Dataset entries
○ ○ ○ ○ ○

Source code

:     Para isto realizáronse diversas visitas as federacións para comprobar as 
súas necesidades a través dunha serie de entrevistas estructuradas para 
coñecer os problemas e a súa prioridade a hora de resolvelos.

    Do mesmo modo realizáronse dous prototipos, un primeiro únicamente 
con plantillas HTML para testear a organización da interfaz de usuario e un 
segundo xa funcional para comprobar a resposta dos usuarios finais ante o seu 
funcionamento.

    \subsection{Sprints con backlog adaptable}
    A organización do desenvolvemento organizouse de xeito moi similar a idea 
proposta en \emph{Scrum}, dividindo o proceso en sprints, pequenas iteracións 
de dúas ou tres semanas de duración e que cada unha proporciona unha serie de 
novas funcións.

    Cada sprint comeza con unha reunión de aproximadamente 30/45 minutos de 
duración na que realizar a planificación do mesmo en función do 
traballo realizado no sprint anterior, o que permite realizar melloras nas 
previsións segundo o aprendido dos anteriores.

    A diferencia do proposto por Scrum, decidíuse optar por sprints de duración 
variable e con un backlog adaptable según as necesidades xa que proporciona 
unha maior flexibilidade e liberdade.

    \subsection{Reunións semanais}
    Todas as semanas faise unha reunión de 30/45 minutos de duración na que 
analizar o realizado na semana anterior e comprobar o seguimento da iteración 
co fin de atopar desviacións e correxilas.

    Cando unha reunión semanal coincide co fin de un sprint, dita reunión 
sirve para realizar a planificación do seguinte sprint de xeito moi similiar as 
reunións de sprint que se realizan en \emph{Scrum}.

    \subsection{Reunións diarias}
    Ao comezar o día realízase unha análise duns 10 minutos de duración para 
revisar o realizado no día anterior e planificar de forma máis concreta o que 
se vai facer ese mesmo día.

○ ○ ○ ○ ○

What you write must match the records above exactly, line for line.

Source code

:     Para isto realizáronse diversas visitas as federacións para comprobar as 
súas necesidades a través dunha serie de entrevistas estructuradas para 
coñecer os problemas e a súa prioridade a hora de resolvelos.

    Do mesmo modo realizáronse dous prototipos, un primeiro únicamente 
con plantillas HTML para testear a organización da interfaz de usuario e un 
segundo xa funcional para comprobar a resposta dos usuarios finais ante o seu 
funcionamento.

    \subsection{Sprints con backlog adaptable}
    A organización do desenvolvemento organizouse de xeito moi similar a idea 
proposta en \emph{Scrum}, dividindo o proceso en sprints, pequenas iteracións 
de dúas ou tres semanas de duración e que cada unha proporciona unha serie de 
novas funcións.

    Cada sprint comeza con unha reunión de aproximadamente 30/45 minutos de 
duración na que realizar a planificación do mesmo en función do 
traballo realizado no sprint anterior, o que permite realizar melloras nas 
previsións segundo o aprendido dos anteriores.

    A diferencia do proposto por Scrum, decidíuse optar por sprints de duración 
variable e con un backlog adaptable según as necesidades xa que proporciona 
unha maior flexibilidade e liberdade.

    \subsection{Reunións semanais}
    Todas as semanas faise unha reunión de 30/45 minutos de duración na que 
analizar o realizado na semana anterior e comprobar o seguimento da iteración 
co fin de atopar desviacións e correxilas.

    Cando unha reunión semanal coincide co fin de un sprint, dita reunión 
sirve para realizar a planificación do seguinte sprint de xeito moi similiar as 
reunións de sprint que se realizan en \emph{Scrum}.

    \subsection{Reunións diarias}
    Ao comezar o día realízase unha análise duns 10 minutos de duración para 
revisar o realizado no día anterior e planificar de forma máis concreta o que 
se vai facer ese mesmo día.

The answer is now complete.